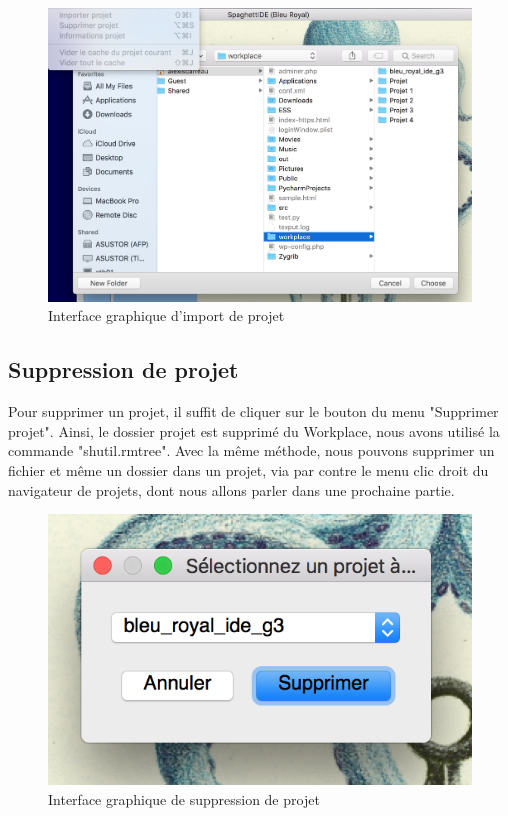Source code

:\documentclass[a4paper,12pt]{article}
\begin{document}
\begin{figure}[h!]
			\begin{center}
				\includegraphics[scale=0.4]{images/imgs_projet/import.png}
				\caption{Interface graphique d'import de projet}
			\end{center}
		\end{figure}
		
\subsection{Suppression de projet}

Pour supprimer un projet, il suffit de cliquer sur le bouton du menu "Supprimer projet". Ainsi, le dossier projet est supprimé du Workplace, nous avons utilisé la commande "shutil.rmtree". Avec la même méthode, nous pouvons supprimer un fichier et même un dossier dans un projet, via par contre le menu clic droit du navigateur de projets, dont nous allons parler dans une prochaine partie.

\begin{figure}[h!]
			\begin{center}
				\includegraphics[scale=0.5]{images/imgs_projet/supp_project.png}
				\caption{Interface graphique de suppression de projet}
			\end{center}
		\end{figure}
\end{document}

────

With the pictures omitted, reproduce the records in full and exactly.

■ Reply
Source code

:\documentclass[a4paper,12pt]{article}
\begin{document}
\begin{figure}[h!]
			\begin{center}
				\includegraphics[scale=0.4]{images/imgs_projet/import.png}
				\caption{Interface graphique d'import de projet}
			\end{center}
		\end{figure}
		
\subsection{Suppression de projet}

Pour supprimer un projet, il suffit de cliquer sur le bouton du menu "Supprimer projet". Ainsi, le dossier projet est supprimé du Workplace, nous avons utilisé la commande "shutil.rmtree". Avec la même méthode, nous pouvons supprimer un fichier et même un dossier dans un projet, via par contre le menu clic droit du navigateur de projets, dont nous allons parler dans une prochaine partie.

\begin{figure}[h!]
			\begin{center}
				\includegraphics[scale=0.5]{images/imgs_projet/supp_project.png}
				\caption{Interface graphique de suppression de projet}
			\end{center}
		\end{figure}
\end{document}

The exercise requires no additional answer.